= Raw data =
Segment Open

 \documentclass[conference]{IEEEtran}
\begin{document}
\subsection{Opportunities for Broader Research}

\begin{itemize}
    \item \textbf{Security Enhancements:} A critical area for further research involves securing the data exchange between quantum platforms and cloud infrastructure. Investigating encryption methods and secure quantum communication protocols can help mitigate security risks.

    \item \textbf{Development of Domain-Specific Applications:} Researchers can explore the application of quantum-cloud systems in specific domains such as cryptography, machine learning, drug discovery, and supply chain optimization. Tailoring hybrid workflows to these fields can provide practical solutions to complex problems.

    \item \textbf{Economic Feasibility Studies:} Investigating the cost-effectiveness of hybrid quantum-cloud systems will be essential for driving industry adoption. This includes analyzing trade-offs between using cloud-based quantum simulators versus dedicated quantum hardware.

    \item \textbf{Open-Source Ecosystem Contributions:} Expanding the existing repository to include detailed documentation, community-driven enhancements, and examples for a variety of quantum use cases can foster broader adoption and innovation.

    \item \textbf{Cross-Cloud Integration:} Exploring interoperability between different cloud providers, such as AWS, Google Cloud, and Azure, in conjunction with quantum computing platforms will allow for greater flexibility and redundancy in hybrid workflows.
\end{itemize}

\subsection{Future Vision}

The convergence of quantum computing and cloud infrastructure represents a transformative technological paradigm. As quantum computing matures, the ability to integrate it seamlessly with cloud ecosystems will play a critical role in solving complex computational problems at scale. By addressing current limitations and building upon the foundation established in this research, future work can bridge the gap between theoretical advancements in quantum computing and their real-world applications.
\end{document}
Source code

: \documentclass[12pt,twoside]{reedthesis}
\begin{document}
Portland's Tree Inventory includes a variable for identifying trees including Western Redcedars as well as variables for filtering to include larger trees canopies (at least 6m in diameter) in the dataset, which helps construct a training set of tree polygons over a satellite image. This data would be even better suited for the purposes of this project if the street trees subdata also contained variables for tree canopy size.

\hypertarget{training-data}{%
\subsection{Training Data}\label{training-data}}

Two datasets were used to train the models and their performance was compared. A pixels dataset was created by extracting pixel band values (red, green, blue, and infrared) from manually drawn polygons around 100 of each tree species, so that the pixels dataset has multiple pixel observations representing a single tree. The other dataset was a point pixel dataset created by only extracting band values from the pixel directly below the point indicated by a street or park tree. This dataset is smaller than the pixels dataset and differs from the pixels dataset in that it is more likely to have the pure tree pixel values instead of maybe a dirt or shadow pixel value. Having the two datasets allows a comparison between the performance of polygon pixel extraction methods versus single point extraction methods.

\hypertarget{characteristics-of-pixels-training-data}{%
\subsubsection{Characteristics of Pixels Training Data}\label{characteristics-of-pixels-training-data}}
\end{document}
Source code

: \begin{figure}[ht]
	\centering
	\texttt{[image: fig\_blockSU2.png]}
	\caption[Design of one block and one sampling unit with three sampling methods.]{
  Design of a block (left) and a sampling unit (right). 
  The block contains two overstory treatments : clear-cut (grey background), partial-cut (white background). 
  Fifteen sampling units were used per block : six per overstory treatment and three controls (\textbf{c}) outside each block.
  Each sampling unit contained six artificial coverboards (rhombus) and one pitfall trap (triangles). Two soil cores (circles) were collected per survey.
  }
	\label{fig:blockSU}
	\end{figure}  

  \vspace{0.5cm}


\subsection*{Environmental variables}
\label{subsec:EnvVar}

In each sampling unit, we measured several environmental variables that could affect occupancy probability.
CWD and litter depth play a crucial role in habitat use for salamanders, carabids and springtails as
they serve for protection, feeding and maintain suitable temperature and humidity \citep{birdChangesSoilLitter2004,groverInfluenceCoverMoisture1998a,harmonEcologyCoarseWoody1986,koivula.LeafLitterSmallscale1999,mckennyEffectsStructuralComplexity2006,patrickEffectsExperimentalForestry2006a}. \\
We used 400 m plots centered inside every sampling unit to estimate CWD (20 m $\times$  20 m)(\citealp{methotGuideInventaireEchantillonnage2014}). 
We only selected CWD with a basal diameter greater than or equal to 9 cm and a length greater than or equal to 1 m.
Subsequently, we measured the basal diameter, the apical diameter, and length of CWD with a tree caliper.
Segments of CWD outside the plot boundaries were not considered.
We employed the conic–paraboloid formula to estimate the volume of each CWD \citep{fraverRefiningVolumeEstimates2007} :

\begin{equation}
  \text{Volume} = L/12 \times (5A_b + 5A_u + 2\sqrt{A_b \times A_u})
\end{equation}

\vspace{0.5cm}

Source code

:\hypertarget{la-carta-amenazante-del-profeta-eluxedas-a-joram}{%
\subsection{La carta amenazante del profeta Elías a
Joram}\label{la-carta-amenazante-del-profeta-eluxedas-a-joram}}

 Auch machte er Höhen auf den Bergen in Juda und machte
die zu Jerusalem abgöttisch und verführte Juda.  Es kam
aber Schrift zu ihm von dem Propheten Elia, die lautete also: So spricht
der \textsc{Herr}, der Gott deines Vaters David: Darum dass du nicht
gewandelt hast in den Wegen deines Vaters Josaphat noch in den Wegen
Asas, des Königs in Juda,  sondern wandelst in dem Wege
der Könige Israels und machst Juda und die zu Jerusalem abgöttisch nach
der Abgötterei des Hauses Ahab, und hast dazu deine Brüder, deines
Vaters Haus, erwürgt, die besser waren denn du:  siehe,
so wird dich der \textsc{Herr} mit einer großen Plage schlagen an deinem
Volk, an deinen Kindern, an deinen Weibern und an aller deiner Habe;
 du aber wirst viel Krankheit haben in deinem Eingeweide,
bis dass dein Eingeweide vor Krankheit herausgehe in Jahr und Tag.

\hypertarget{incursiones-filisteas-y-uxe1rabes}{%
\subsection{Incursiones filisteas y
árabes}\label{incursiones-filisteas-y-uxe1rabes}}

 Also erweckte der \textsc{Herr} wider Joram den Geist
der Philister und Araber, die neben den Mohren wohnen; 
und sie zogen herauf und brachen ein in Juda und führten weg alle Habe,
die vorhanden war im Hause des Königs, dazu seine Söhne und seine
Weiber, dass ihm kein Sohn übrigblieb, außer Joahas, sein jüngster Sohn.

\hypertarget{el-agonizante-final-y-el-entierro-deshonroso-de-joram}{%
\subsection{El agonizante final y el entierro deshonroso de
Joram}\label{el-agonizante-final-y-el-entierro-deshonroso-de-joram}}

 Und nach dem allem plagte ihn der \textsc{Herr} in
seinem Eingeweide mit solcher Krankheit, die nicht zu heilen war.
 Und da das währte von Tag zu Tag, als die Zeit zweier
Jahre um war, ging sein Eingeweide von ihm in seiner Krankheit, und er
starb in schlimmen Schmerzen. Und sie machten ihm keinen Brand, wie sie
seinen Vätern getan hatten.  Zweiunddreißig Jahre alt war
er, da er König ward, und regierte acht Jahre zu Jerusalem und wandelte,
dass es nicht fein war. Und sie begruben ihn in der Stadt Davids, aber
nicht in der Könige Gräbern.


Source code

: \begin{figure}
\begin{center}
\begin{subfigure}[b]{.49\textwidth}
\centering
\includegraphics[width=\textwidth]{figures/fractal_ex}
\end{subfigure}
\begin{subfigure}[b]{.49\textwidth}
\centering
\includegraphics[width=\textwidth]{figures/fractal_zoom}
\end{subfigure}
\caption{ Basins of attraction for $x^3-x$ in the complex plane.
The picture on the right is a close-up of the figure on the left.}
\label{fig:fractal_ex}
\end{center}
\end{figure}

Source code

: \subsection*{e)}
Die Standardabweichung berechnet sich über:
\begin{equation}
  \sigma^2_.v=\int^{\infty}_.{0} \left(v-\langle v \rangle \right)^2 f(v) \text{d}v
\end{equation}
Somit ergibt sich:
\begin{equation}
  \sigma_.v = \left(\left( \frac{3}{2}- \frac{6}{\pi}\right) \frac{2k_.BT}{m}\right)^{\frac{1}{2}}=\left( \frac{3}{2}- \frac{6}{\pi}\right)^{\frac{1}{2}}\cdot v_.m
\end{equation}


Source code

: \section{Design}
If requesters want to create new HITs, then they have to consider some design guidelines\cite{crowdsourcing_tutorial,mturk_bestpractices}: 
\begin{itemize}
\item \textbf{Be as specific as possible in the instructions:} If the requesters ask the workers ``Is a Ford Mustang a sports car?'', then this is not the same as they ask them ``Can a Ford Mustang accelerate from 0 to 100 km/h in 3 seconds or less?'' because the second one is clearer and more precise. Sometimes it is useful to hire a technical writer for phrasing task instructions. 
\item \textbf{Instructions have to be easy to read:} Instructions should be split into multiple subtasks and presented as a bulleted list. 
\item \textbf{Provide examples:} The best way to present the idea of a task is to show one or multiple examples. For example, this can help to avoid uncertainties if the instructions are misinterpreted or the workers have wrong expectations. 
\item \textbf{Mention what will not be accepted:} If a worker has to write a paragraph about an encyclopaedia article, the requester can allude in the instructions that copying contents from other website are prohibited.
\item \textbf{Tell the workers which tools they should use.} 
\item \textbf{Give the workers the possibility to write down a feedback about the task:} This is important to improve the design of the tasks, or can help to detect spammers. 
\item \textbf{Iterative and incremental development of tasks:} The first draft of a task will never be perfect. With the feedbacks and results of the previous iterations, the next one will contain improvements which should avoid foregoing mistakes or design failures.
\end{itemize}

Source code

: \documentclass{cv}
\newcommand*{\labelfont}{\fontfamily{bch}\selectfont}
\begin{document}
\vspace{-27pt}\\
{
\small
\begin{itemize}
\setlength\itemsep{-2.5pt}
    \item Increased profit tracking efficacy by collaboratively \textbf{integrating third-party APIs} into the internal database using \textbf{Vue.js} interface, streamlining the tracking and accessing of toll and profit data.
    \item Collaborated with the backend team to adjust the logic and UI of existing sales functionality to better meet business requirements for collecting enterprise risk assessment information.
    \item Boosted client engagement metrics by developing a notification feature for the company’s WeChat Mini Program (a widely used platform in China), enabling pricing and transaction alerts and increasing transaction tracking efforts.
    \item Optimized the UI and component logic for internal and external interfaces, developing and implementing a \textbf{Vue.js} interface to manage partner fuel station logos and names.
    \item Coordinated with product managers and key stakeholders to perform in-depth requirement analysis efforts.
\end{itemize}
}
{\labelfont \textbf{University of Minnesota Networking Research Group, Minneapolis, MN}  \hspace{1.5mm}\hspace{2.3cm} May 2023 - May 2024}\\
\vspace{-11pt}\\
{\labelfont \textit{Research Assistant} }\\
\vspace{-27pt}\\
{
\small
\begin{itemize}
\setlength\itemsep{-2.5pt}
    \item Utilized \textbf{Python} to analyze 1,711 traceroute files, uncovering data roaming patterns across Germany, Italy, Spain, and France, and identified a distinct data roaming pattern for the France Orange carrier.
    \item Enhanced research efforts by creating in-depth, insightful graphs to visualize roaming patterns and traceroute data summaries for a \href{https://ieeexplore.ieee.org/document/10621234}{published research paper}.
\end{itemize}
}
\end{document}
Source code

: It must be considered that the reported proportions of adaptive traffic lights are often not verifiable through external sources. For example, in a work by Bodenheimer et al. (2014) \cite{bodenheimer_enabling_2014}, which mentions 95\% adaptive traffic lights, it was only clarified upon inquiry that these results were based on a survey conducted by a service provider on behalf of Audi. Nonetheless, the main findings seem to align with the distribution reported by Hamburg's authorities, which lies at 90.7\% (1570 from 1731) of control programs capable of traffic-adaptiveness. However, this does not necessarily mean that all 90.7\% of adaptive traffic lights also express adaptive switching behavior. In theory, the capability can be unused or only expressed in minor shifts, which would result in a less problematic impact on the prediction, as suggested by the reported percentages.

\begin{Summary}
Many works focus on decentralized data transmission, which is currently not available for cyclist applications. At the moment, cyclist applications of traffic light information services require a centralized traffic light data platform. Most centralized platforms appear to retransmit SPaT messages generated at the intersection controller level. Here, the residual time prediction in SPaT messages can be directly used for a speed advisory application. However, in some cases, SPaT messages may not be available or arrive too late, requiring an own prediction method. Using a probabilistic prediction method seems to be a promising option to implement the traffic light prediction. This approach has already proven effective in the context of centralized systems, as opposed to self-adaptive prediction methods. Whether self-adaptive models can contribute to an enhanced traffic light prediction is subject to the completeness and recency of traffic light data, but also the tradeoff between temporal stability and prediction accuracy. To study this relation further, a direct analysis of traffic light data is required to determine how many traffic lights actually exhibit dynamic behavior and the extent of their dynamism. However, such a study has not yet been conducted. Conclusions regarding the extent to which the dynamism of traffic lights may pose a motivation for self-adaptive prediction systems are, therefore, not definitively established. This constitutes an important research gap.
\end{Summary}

Segment Closed

Among the lines of the data, identify those with the word "analysis". Copy each of them.

    \item Coordinated with product managers and key stakeholders to perform in-depth requirement analysis efforts.
Many works focus on decentralized data transmission, which is currently not available for cyclist applications. At the moment, cyclist applications of traffic light information services require a centralized traffic light data platform. Most centralized platforms appear to retransmit SPaT messages generated at the intersection controller level. Here, the residual time prediction in SPaT messages can be directly used for a speed advisory application. However, in some cases, SPaT messages may not be available or arrive too late, requiring an own prediction method. Using a probabilistic prediction method seems to be a promising option to implement the traffic light prediction. This approach has already proven effective in the context of centralized systems, as opposed to self-adaptive prediction methods. Whether self-adaptive models can contribute to an enhanced traffic light prediction is subject to the completeness and recency of traffic light data, but also the tradeoff between temporal stability and prediction accuracy. To study this relation further, a direct analysis of traffic light data is required to determine how many traffic lights actually exhibit dynamic behavior and the extent of their dynamism. However, such a study has not yet been conducted. Conclusions regarding the extent to which the dynamism of traffic lights may pose a motivation for self-adaptive prediction systems are, therefore, not definitively established. This constitutes an important research gap.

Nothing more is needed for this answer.